Stefan Skarin, CEO of IAR Systems, added: “IAR Systems and Secure Thingz are working together to make superior security available for all by leveraging our respective heritages and technological leadership.”
 
ST Microelectronics is bringing cyber-protection to power-conscious connected devices with the STM32L5 microcontroller (MCU) series featuring the Arm Cortex-M33 core.
 
Building on the Cortex-M33, which boosts protection for small devices by integrating Arm’s TrustZone hardware-based security, the MCUs add further enhancements including flexible software isolation, secure boot, key storage and hardware cryptographic accelerators.
 
The MCUs also provide functionality, performance and long run-times powered by coin cells or energy harvesting.

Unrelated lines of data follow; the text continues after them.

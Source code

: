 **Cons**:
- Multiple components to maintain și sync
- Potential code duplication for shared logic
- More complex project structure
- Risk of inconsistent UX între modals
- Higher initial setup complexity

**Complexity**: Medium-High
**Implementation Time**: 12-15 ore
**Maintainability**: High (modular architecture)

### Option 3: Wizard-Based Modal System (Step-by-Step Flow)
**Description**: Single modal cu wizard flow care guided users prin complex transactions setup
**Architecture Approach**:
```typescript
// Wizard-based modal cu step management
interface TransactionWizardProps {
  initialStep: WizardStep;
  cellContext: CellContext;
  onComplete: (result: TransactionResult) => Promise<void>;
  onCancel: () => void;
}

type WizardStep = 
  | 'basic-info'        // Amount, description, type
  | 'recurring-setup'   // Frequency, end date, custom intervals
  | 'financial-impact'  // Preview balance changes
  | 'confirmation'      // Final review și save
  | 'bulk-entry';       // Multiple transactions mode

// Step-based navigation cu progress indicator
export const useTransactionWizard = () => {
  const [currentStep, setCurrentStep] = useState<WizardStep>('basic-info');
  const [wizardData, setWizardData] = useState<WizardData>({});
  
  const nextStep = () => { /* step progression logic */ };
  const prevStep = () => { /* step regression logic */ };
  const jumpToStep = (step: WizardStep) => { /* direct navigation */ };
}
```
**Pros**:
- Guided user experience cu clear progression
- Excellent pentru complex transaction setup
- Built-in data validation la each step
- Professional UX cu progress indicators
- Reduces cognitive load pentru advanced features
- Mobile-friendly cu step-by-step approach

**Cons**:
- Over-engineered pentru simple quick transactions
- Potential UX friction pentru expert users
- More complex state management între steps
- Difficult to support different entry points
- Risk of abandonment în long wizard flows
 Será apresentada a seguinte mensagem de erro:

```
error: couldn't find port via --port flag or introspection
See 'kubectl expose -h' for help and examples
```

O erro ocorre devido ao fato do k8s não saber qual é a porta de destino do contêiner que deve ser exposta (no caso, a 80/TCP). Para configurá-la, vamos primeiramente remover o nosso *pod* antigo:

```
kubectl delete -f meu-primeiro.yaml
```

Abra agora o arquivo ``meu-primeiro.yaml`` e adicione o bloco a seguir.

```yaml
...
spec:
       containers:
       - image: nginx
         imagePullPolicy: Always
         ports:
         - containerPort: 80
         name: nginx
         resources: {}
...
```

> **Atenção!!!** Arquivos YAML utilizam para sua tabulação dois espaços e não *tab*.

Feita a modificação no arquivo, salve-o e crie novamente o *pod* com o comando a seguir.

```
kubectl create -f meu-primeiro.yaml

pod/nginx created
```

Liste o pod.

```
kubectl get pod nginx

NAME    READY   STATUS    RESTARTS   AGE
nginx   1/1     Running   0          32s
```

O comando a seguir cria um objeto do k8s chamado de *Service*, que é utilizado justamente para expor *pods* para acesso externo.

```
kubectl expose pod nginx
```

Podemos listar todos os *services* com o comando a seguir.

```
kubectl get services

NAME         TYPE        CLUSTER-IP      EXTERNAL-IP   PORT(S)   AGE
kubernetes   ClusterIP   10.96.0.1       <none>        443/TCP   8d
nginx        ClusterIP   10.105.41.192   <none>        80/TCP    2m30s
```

Consuming as little as 33nA in shutdown mode and achieving 402 ULPMark-CP in the EEMBC ULPBench, the series builds on the company’s expertise in low-power techniques such as adaptive voltage scaling, real-time acceleration, power gating and multiple reduced-power operating modes.
 
“The STM32L5 series with TrustZone and additional custom protection features considerably strengthens and hardens cyber-protection for small IoT devices,” said Ricardo De Sa Earp, general manager of STM’s microcontroller division. “Also featuring our unique energy-saving technologies, rich connectivity, and smart digital and analogue peripherals, these devices will be the first choice to host cutting-edge connected applications.”
 
Express Logic, provider of the X-Ware IoT platform powered by the Thread X RTOS, has integrated the ST Microelectronics X-Cube-STL software self-test libraries with the X-Ware IoT platform for developers using STM32 microcontrollers based on Arm cores.
 
X-Ware leverages the X-Cube-STL to help users more quickly navigate through the IEC 61508 Sil 2 and 3 safety integrity level certification process thus speeding delivery of STM32-based safety-critical products targeting markets such as industrial, motor control, factory automation, power generation and conversion, and medical.
 
Flex Logix Technologies demonstrated modular embedded FPGA (eFPGA) capabilities so SoC designers can use FPGA acceleration code with little effort.
 
"Modular FPGA enables the broader SoC software engineering community to add, change or customise hardware accelerators with a simple function call in their C/C++ software," said Geoff Tate, CEO and co-founder of Flex Logix. "This will allow designers to speed development of core designs, enabling acceleration to be added or modified as needed anytime in the process."